WORK ITEM: A word-for-word copy of the line containing "destructor is not" and every following line to the end of the data below is all the answer should hold.

RECORDS PROVIDED:

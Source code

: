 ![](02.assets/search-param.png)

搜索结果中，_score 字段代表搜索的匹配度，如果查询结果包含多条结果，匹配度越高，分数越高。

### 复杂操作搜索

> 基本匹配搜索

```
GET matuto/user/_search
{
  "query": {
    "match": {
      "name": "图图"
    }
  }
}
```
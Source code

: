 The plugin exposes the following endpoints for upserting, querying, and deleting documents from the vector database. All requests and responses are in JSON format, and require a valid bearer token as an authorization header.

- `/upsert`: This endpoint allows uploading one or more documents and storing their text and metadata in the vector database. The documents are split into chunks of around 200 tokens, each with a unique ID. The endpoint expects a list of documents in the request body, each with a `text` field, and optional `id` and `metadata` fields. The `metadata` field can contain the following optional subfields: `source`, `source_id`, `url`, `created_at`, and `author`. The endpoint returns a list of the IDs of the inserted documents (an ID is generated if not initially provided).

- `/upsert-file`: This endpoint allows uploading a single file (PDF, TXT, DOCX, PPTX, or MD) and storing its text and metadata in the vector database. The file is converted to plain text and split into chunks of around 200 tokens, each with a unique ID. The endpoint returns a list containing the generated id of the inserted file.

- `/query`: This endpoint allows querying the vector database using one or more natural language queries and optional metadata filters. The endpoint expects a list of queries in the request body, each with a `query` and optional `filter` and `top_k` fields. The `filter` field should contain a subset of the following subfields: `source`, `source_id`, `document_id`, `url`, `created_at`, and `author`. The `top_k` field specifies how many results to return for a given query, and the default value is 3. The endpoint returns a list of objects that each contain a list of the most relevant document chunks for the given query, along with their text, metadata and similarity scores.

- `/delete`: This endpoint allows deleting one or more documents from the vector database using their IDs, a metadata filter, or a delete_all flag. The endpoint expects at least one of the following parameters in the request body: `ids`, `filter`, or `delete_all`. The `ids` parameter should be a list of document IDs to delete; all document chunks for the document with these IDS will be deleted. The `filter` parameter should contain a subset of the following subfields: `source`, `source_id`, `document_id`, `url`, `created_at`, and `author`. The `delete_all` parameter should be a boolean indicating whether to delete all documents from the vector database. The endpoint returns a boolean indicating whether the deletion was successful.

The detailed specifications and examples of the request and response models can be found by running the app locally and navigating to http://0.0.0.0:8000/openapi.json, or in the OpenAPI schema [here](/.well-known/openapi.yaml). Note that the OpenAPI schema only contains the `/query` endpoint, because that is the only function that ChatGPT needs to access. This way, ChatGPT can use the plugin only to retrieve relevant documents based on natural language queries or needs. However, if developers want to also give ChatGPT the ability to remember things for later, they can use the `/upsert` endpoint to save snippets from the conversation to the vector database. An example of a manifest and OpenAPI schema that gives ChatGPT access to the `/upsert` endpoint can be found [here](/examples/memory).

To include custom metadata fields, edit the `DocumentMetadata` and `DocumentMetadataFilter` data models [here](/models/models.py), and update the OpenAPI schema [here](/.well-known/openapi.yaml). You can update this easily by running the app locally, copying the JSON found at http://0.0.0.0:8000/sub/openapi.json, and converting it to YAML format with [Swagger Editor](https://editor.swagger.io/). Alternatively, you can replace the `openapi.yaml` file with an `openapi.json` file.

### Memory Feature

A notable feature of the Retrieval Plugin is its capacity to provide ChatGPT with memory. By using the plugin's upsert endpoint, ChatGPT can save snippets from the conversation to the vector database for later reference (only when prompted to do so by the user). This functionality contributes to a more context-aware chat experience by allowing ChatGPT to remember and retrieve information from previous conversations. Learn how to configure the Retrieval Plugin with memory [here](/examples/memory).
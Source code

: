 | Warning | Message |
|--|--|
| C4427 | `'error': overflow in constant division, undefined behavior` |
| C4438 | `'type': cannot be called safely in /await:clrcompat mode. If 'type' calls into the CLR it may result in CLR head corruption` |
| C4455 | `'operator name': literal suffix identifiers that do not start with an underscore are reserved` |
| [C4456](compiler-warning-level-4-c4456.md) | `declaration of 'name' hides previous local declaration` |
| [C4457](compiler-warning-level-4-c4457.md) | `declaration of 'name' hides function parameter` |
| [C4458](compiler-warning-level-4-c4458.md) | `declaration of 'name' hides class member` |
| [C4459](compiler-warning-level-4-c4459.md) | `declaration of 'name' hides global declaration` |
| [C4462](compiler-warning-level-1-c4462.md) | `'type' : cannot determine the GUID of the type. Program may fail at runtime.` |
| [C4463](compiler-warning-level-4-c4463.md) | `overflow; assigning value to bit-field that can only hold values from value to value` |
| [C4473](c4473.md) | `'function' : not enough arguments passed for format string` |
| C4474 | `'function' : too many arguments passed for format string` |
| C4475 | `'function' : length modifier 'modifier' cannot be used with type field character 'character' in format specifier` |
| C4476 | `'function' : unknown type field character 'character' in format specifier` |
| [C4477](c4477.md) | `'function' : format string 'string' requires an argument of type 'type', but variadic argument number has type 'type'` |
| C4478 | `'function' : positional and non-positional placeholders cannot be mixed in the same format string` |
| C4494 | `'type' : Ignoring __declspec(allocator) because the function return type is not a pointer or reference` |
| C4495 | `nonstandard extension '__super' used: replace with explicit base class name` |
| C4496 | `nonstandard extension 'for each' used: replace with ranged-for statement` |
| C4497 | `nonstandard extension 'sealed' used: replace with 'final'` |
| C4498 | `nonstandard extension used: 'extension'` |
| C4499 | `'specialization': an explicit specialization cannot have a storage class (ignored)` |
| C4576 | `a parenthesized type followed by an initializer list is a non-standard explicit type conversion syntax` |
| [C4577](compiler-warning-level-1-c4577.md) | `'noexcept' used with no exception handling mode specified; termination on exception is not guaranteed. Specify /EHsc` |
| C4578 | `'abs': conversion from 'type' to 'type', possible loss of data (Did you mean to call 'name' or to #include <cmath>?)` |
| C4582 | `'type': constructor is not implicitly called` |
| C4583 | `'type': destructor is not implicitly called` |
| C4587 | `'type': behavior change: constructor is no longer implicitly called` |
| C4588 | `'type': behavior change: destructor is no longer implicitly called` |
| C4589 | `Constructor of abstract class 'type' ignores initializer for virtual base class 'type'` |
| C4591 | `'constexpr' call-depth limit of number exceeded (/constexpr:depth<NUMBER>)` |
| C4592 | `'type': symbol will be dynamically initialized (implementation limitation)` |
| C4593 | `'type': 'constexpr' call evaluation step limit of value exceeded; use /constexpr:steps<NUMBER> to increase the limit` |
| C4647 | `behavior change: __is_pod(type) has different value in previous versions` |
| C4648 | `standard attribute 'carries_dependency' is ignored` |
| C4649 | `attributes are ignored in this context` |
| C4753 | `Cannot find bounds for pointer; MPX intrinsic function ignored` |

EXERCISE SOLUTION:
| C4583 | `'type': destructor is not implicitly called` |
| C4587 | `'type': behavior change: constructor is no longer implicitly called` |
| C4588 | `'type': behavior change: destructor is no longer implicitly called` |
| C4589 | `Constructor of abstract class 'type' ignores initializer for virtual base class 'type'` |
| C4591 | `'constexpr' call-depth limit of number exceeded (/constexpr:depth<NUMBER>)` |
| C4592 | `'type': symbol will be dynamically initialized (implementation limitation)` |
| C4593 | `'type': 'constexpr' call evaluation step limit of value exceeded; use /constexpr:steps<NUMBER> to increase the limit` |
| C4647 | `behavior change: __is_pod(type) has different value in previous versions` |
| C4648 | `standard attribute 'carries_dependency' is ignored` |
| C4649 | `attributes are ignored in this context` |
| C4753 | `Cannot find bounds for pointer; MPX intrinsic function ignored` |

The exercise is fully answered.